1930’da bu fabrikalar 1,5 milyon bağımlının ihtiyacını karşılayabilecek kapasitede, aylık yaklaşık 3-5 ton eroin üretiyor.Türklerin  de içinde bulunduğu çok uluslu kaçakçılık yapısı özellikle Mısır’ı eroine boğuyor. Mısır’da yaşanan bu facia yüzünden, Türkiye’deki fabrikaların kapanma nedenlerinden biri de genç yaşta Kahire Emniyet Müdürü olan İngiliz Russell Paşa’nın çabaları olmuştur. Eroin kaçakçılığının, hukuki anlamda organize suç olarak ilk Mısır’da tanımlandığı söylenebilir. Russel Paşa’nın hedef gösterdiği kişilerden biri meclis başkanı Hasan Saka, diğeri ise İçişleri bakanı Şükrü Kaya. Şükrü Kaya’nın Fransa’da kaçakçılarla işbirliği yaptığını söylüyor. 

Mısır’da o dönemde kitlesel ölümler oluyor. 10-12 milyonluk Mısır’da neredeyse 30-40 bin kişi eroinden ölüyor.

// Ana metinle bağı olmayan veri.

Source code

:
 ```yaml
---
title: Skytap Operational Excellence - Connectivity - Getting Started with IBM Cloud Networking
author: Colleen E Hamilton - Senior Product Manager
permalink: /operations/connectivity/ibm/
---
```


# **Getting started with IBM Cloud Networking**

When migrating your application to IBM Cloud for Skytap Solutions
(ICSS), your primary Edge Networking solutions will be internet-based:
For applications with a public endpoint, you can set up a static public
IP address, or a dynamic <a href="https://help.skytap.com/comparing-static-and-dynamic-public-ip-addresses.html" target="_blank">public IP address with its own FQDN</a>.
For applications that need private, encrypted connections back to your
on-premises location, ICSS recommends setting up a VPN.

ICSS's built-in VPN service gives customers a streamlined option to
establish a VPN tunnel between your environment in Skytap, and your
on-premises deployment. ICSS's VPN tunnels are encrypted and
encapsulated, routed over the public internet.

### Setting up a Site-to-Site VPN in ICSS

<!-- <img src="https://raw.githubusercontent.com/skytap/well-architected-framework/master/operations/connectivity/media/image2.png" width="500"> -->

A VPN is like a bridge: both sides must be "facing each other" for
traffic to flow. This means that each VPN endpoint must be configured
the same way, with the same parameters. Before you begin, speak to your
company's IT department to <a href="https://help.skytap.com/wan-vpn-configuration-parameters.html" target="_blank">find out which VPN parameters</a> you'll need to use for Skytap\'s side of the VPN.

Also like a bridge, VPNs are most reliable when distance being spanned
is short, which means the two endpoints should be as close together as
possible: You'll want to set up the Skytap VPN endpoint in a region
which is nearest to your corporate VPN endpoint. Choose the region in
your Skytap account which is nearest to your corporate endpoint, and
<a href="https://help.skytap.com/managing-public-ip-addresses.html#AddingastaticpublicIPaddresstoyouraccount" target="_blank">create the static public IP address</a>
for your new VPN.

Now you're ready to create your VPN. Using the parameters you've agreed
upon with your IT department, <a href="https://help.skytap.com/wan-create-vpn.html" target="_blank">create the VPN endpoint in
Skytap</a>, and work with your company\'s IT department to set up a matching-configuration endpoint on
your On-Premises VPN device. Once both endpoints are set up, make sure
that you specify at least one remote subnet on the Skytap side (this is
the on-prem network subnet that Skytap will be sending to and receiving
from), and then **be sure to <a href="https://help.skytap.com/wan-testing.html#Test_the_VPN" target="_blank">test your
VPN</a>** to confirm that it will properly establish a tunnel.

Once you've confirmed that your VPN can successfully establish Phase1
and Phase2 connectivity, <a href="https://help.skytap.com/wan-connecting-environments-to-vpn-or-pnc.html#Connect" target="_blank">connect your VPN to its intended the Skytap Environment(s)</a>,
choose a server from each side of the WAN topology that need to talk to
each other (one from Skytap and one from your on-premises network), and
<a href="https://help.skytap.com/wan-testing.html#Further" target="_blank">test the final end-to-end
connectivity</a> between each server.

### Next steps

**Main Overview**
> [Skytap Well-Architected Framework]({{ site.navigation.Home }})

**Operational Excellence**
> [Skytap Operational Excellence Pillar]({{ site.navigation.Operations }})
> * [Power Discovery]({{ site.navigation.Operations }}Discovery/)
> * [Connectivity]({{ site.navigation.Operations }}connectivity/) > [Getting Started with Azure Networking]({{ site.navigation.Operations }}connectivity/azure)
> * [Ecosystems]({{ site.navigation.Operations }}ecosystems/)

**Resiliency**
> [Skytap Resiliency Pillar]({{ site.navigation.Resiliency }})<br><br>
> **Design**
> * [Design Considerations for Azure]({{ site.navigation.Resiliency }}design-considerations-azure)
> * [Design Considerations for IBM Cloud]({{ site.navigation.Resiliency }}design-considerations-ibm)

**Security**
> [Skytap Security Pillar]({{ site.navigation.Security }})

Kaynağında Türkiye’den  yapılan kaçakçılık var. 1933’te eski bir asker olan General  Sherril Türkiye’ye elçi olarak atanıyor. Mustafa Kemal’in biyografisini yazıyor ve sağladığı bu yakınlık sayesinde kabinede en güvendiği adamların bu işin içinde olduğunu anlatıyor. Bir gecede bir yasa çıkarılıyor ve Mustafa Kemal kabineyi toplayarak ertesi gün şu açıklamayı yaptırıyor: Eroin fabrikaları kapanmıştır. 

Uluslararası anlaşmaları imzalayacağız. Mustafa Kemal’in iradesine rağmen meclis direniyor. Karar Halk Fırkası’ndan geçiyor ama mecliste bir yıl boyunca yasa hazırlanamıyor. Afyon lobisi 1933 yılında Mustafa kemal’e bile direnecek güce sahip. Ancak Mustafa Kemal’in ısrarları ile fabrikalar kapatılıyor. Türkiye’nin çok uluslu kaçakçılıktaki rolü hep 70’li yıllara, Bulgarlar’a bağlanır. Ancak 30’lu yıllarda bu ilişkiler zaten vardı. Büyük sermayedarlar Avrupa’nın kaçakçılık çeteleri ve dünyanın önde gelen mafya organizasyonları ile ilişkide olmuştu."